++++ Data supplied

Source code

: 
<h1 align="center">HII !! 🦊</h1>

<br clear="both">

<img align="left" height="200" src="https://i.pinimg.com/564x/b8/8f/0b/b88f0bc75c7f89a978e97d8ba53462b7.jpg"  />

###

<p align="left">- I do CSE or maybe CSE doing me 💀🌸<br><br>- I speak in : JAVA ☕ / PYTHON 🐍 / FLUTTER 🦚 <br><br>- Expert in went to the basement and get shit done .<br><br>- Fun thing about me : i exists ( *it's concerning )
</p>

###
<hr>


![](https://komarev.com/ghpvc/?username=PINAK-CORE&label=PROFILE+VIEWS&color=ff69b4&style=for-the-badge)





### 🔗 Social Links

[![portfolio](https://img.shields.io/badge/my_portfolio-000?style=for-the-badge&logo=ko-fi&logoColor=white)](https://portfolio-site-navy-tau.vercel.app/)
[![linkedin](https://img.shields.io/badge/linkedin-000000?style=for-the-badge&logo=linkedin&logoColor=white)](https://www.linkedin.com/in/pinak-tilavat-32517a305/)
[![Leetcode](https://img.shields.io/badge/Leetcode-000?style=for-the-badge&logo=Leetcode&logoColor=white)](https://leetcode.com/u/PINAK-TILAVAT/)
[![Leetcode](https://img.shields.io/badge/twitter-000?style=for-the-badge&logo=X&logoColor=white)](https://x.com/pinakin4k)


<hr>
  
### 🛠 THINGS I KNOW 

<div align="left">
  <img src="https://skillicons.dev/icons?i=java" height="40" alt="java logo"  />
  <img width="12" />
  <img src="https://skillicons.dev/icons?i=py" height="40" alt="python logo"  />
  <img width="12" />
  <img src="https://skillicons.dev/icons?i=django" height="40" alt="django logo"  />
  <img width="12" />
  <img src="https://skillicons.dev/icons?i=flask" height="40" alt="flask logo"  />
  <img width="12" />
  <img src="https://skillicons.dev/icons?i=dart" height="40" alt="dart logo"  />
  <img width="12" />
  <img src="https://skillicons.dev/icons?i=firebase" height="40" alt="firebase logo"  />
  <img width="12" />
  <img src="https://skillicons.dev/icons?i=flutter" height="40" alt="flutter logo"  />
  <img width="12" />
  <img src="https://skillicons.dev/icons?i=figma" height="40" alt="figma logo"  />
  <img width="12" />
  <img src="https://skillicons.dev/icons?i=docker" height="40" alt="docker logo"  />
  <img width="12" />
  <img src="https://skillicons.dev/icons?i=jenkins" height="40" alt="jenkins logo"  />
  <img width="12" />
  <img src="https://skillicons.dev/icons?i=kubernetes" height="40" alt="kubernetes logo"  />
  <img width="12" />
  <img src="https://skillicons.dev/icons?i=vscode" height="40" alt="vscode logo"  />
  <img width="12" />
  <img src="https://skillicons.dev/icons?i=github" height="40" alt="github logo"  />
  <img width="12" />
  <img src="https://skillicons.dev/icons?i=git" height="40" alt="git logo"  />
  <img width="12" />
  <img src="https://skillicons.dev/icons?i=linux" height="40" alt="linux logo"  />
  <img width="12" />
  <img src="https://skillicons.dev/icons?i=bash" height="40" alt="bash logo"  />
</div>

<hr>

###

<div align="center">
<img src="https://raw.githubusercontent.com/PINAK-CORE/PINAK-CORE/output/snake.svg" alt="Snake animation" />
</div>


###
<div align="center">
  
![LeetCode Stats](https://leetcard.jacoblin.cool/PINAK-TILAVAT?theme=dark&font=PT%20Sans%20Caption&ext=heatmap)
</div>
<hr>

++++++++
++++ Data supplied

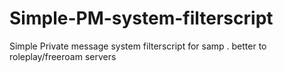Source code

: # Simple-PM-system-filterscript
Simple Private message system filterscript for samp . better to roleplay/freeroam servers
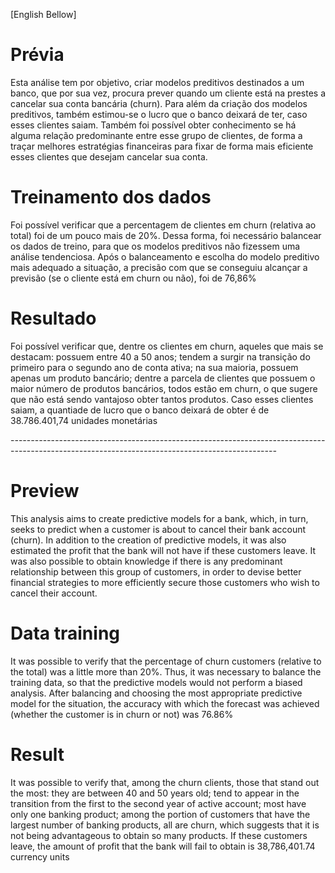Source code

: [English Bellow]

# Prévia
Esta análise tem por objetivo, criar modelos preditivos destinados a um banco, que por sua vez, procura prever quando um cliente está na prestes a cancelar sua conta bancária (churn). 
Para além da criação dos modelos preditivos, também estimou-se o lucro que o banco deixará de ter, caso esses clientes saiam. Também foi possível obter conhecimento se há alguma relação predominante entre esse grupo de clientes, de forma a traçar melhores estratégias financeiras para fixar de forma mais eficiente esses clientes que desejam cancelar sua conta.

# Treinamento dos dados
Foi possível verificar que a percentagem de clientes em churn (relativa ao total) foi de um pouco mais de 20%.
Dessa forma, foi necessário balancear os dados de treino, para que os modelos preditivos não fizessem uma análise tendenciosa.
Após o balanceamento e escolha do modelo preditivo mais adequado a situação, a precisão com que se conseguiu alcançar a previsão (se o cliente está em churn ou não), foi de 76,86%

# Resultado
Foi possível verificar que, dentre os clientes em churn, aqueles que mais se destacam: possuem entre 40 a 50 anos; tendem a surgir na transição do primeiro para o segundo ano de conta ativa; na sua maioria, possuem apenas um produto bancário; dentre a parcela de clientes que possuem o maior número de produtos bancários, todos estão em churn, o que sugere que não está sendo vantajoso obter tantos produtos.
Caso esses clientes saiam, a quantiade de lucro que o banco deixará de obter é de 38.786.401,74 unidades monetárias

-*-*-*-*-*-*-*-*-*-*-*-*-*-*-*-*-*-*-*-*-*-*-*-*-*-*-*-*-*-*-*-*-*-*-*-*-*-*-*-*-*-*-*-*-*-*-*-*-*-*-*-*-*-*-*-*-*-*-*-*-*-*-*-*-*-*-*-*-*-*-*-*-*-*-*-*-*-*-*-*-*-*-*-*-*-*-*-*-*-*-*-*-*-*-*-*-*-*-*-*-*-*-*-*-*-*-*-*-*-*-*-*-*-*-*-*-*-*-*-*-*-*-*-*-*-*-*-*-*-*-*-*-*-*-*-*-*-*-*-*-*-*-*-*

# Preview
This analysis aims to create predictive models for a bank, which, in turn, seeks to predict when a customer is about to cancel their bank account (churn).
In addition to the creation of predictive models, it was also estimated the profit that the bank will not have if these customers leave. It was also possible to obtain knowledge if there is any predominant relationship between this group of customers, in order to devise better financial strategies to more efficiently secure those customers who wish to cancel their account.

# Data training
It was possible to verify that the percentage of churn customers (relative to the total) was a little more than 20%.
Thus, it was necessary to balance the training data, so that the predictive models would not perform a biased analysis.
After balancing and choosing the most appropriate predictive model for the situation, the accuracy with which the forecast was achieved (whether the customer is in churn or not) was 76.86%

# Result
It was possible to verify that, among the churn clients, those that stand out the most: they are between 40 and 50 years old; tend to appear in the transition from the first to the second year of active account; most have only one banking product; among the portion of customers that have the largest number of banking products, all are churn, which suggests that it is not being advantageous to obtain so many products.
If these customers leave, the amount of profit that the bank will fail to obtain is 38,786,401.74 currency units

++++++++
++++ Data supplied

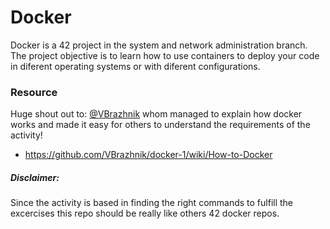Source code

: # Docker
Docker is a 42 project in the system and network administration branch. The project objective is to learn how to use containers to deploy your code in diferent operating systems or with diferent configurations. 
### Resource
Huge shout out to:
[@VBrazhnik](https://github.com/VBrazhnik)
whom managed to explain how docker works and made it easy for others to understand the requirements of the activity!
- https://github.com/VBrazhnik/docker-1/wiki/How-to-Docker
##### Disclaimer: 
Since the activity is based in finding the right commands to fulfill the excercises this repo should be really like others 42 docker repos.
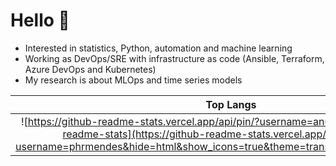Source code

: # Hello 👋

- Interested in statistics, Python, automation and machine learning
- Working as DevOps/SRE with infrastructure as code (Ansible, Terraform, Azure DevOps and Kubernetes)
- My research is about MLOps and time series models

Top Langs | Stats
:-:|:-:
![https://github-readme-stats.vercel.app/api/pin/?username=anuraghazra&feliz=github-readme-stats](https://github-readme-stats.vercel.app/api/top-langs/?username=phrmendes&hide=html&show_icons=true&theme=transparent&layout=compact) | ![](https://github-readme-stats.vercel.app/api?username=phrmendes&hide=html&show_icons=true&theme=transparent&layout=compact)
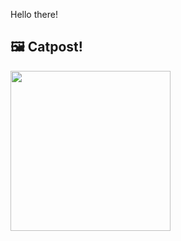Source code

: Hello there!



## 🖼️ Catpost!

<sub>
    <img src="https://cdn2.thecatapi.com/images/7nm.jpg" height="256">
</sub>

++++++++

- What this task involves -
Take the stretch of lines above from the one containing "Dessa forma, foi" through the one containing "# Resultado" and repeat it exactly, adding no other line.

- Result of the exercise -
Dessa forma, foi necessário balancear os dados de treino, para que os modelos preditivos não fizessem uma análise tendenciosa.
Após o balanceamento e escolha do modelo preditivo mais adequado a situação, a precisão com que se conseguiu alcançar a previsão (se o cliente está em churn ou não), foi de 76,86%

# Resultado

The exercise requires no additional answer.